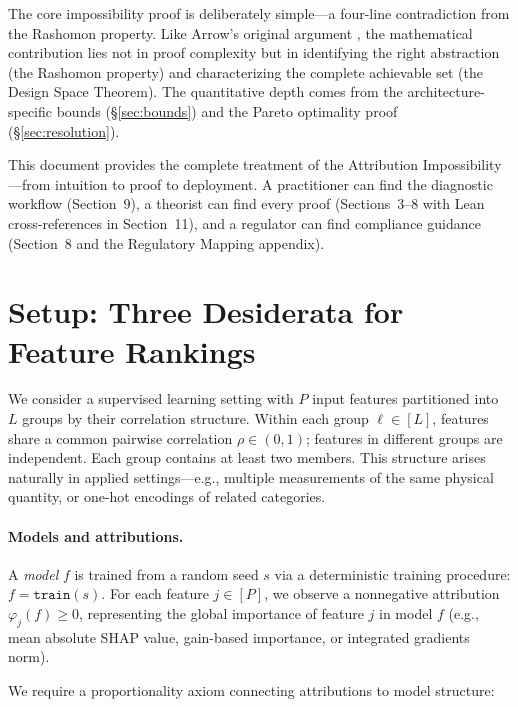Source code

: \documentclass{article}
\begin{document}
The core impossibility proof is deliberately simple---a four-line contradiction from the Rashomon property.
Like Arrow's original argument \citep{arrow1951social}, the mathematical contribution lies not in proof complexity but in identifying the right abstraction (the Rashomon property) and characterizing the complete achievable set (the Design Space Theorem).
The quantitative depth comes from the architecture-specific bounds (\S\ref{sec:bounds}) and the Pareto optimality proof (\S\ref{sec:resolution}).

This document provides the complete treatment of the Attribution Impossibility---from intuition to proof to deployment. A practitioner can find the diagnostic workflow (Section~9), a theorist can find every proof (Sections~3--8 with Lean cross-references in Section~11), and a regulator can find compliance guidance (Section~8 and the Regulatory Mapping appendix).


\section{Setup: Three Desiderata for Feature Rankings}
\label{sec:setup}

We consider a supervised learning setting with $P$ input features partitioned into $L$ groups by their correlation structure.
Within each group $\ell \in [L]$, features share a common pairwise correlation $\rho \in (0,1)$; features in different groups are independent.
Each group contains at least two members.
This structure arises naturally in applied settings---e.g., multiple measurements of the same physical quantity, or one-hot encodings of related categories.

\paragraph{Models and attributions.}
A \emph{model} $f$ is trained from a random seed $s$ via a deterministic training procedure: $f = \texttt{train}(s)$.
For each feature $j \in [P]$, we observe a nonneg\-ative attribution $\varphi_j(f) \geq 0$, representing the global importance of feature $j$ in model $f$ (e.g., mean absolute SHAP value, gain-based importance, or integrated gradients norm).

We require a proportionality axiom connecting attributions to model structure:
\end{document}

WHAT YOU ARE ASKED TO DO:
Everything in the records above is to be copied exactly, except the pictures.

WRITTEN SOLUTION:
Source code

: \documentclass{article}
\begin{document}
The core impossibility proof is deliberately simple---a four-line contradiction from the Rashomon property.
Like Arrow's original argument \citep{arrow1951social}, the mathematical contribution lies not in proof complexity but in identifying the right abstraction (the Rashomon property) and characterizing the complete achievable set (the Design Space Theorem).
The quantitative depth comes from the architecture-specific bounds (\S\ref{sec:bounds}) and the Pareto optimality proof (\S\ref{sec:resolution}).

This document provides the complete treatment of the Attribution Impossibility---from intuition to proof to deployment. A practitioner can find the diagnostic workflow (Section~9), a theorist can find every proof (Sections~3--8 with Lean cross-references in Section~11), and a regulator can find compliance guidance (Section~8 and the Regulatory Mapping appendix).


\section{Setup: Three Desiderata for Feature Rankings}
\label{sec:setup}

We consider a supervised learning setting with $P$ input features partitioned into $L$ groups by their correlation structure.
Within each group $\ell \in [L]$, features share a common pairwise correlation $\rho \in (0,1)$; features in different groups are independent.
Each group contains at least two members.
This structure arises naturally in applied settings---e.g., multiple measurements of the same physical quantity, or one-hot encodings of related categories.

\paragraph{Models and attributions.}
A \emph{model} $f$ is trained from a random seed $s$ via a deterministic training procedure: $f = \texttt{train}(s)$.
For each feature $j \in [P]$, we observe a nonneg\-ative attribution $\varphi_j(f) \geq 0$, representing the global importance of feature $j$ in model $f$ (e.g., mean absolute SHAP value, gain-based importance, or integrated gradients norm).

We require a proportionality axiom connecting attributions to model structure:
\end{document}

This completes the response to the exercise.